Morgenimpuls mit Schwester Katharina Ein großes Fest der Gnadengaben Gottes

Neun Schwestern aus Schwester Katharinas Ordensgemeinschaft feiern hohe Jubiläen. Deswegen reflektiert sie in ihrem Morgenimpuls, was es braucht, um so lange der Lebensform einer Ordensschwester treu zu bleiben und die Freude am Leben beizubehalten.

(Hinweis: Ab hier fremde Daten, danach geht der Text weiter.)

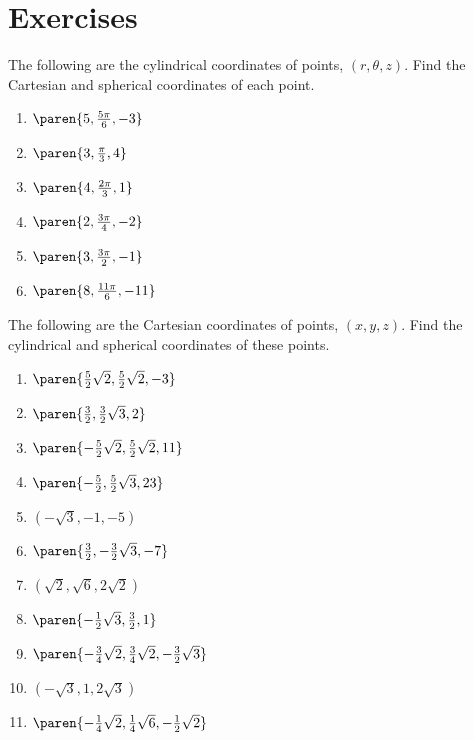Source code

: \section*{Exercises}


\begin{ex} The following are the cylindrical coordinates of points, $(
r,\theta,z)$. Find the Cartesian and spherical coordinates of each point.

\begin{enumerate}
\item $\paren{5,\frac{5\pi }{6},-3} $

\item $\paren{3,\frac{\pi }{3},4} $

\item $\paren{4,\frac{2\pi }{3},1} $

\item $\paren{2,\frac{3\pi }{4},-2} $

\item $\paren{3,\frac{3\pi }{2},-1} $

\item $\paren{8,\frac{11\pi }{6},-11} $
\end{enumerate}
\end{ex}

\begin{ex} The following are the Cartesian coordinates of points, $(
x,y,z)$. Find the cylindrical and spherical coordinates of these
points.

\begin{enumerate}
\item $\paren{\frac{5}{2}\sqrt{2},\frac{5}{2}\sqrt{2},-3} $

\item $\paren{\frac{3}{2},\frac{3}{2}\sqrt{3},2} $

\item $\paren{-\frac{5}{2}\sqrt{2},\frac{5}{2}\sqrt{2},11} $

\item $\paren{-\frac{5}{2},\frac{5}{2}\sqrt{3},23} $

\item $(-\sqrt{3},-1,-5) $

\item $\paren{\frac{3}{2},-\frac{3}{2}\sqrt{3},-7} $

\item $(\sqrt{2},\sqrt{6},2\sqrt{2}) $

\item $\paren{-\frac{1}{2}\sqrt{3},\frac{3}{2},1} $

\item $\paren{-\frac{3}{4}\sqrt{2},\frac{3}{4}\sqrt{2},-\frac{3}{2}\sqrt{3}} $

\item $(-\sqrt{3},1,2\sqrt{3}) $

\item $\paren{-\frac{1}{4}\sqrt{2},\frac{1}{4}\sqrt{6},-\frac{1}{2}\sqrt{2}} $
\end{enumerate}
\end{ex}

Heute ist in unserer Ordensgemeinschaft ein großes Fest. Wir machen uns nachher auf in unser Schwestern-Altenheim, um die hohen Ordensjubiläen von neun Schwestern zu feiern. Sie sind zwischen 60, 65 und 70 Jahren im Kloster und das ergibt eine geballte Ladung von 580 Ordensjahren im Dienst an den Menschen und somit im Dienst vor Gott. Als junge Frauen eingetreten, haben sie das Ordensleben gelernt und mitschwesterlich franziskanisch zu leben, zu beten und zu arbeiten. Sie waren Krankenschwestern, Köchinnen, Verwaltungsfachleute und Erzieherinnen. Und sie waren diejenigen, die für die Mitmenschen, die Kinder, die Kranken, die Alten und Bedürftigen das freundliche Antlitz Gottes vermittelt haben.

Heute sind sie alt, manche hoch in den Neunzigern und tragen miteinander im Altenheim die Last des Altwerdens, der Gebrechlichkeit und der Krankheit. Aber: Sie haben sich die Freude an den liebenswerten Dingen des Lebens bewahrt. Sie stricken oder pflegen Blumen, sie schauen gern Fußball und machen Bundesliga Tippspiele mit. Sie spielen miteinander und gehen im Park spazieren. Sie genießen die Feste und Feiern und nehmen das tägliche Gebet und die Gottesdienste als ihren Auftrag sehr ernst. Wenn man mit Menschen spricht, die so alt in ihrer Lebensform geworden sind, habe ich immer den Eindruck: Das ist die eigentliche Geschichte eines Landes, einer Ordensgemeinschaft, einer Kirche als Ganzes. Die meisten von ihnen hatten ein hartes Leben, da sie als Kinder und Jugendliche den Zweiten Weltkrieg und die schwierigen Nachkriegsjahre erlebt haben. Sie gehörten, wie alle Menschen dieser Generationen, zu den Erbauern unseres Landes, unserer Kirche und unserer Gemeinschaft. Und die meisten von ihnen haben ein gütiges, freundliches Gesicht, oft mit einem Lächeln und einem gütigen Schmunzeln. 

Die alten Mitschwestern haben unsere Achtung und Ehrfurcht mehr als verdient, weil sie ihren Weg, den sie einmal begonnen haben, in Treue und Zuversicht, in guten und bösen Tagen gegangen sind und mit einer großen Portion Gottvertrauen, Glauben, Hoffnung und Liebe auch weitergehen. Beim 70-Jährigen spricht man ja vom Gnadenjubiläum oder bei den Eheleuten von der Gnadenhochzeit. Alle Gnaden und Gaben kommen von Gott. Und so gilt aller Dank an diesem Tag im Gottesdienst, beim Sektempfang, beim gemeinsamen Essen und Beten, diesem guten Geber aller Gaben.